Competitors also have a lot to do with price. Your product or services price must be competitive or the value so significant that your customers will pay the premium. Companies do “price themselves out of the market” by poor pricing practices.
Now that you have a great product with stellar pricing, you now need to tell people about it. That’s what promoting is all about. Traditionally, this meant big budget, multimedia (print, TV) promotion campaigns or roll outs. Now, the savvy marketeer targets her promotion to the exact people that will buy (more on that in Target Marketing). Promotion is all about leaving a positive impression on your customers that your product or service fills a need, cures their pain or satisfies a want. The marketing message can be “in your face” or subtle. Either way, it’s all about leaving a positive (or negative competitor) impression.
Place is the market where you sell your product. Properly defining the place takes more effort than you might think. Markets are composed of submarkets. Those submarkets break into still more sub-submarkets. This goes on until you segment down to the individual (which nowadays gets easier to do). We will deal more with place when we discuss Target Markets. Place also includes competitors. A couple of items to take a look at related to competitors include:
- Current Product Offerings: Take a look at the present state of the market and figure out what is out there. Try and narrow down the features to their core. Then, expand from there.

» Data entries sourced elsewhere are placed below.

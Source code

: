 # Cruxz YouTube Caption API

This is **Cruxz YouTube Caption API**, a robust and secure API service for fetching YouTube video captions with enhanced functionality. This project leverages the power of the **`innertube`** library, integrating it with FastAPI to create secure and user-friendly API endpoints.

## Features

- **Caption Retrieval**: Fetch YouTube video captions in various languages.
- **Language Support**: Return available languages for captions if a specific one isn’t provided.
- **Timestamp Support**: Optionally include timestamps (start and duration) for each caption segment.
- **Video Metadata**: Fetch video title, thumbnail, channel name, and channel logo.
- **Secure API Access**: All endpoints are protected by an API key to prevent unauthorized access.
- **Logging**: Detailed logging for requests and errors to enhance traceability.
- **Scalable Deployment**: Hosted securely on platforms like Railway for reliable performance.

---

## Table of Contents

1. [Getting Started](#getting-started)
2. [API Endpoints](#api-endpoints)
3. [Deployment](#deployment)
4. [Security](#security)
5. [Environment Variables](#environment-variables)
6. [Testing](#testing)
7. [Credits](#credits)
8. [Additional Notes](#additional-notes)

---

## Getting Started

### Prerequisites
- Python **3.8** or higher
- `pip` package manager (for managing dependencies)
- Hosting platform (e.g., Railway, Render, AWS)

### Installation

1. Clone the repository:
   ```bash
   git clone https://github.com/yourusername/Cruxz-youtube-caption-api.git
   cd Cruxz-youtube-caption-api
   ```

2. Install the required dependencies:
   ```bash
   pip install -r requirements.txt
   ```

- Competitor Roadmaps: If you can get ahold of them, see where they are headed. Their roadmaps may be customer driven or maybe technology driven but it should signal the direction they think the market is going.
Start Where it Makes Sense. Iterate as Required
There is no logical order to applying the 4 P’s. Their application depends on how you approach your product development. Some companies only focus on particular places, so place is clearly defined. Others might have technical expertise in a product category. Wherever you start, you need to understand them all (and then some). Iteration is part of the game. It will happen early and often even once the product is well under development. It’s a constant so plan accordingly.
Things To Ponder
- Choose a product that you recently bought. Write down the 4 P’s for it.
- Look around your life and define a pain you feel. What product or service would cure that pain? Write a paragraph description of the product or service.
- Research the market size for your favorite product or service. How is it defined? What submarkets are also included? What’s not included?
- Find a product that was a complete flop. Why did it fail? Which of the 4 P’s were lacking?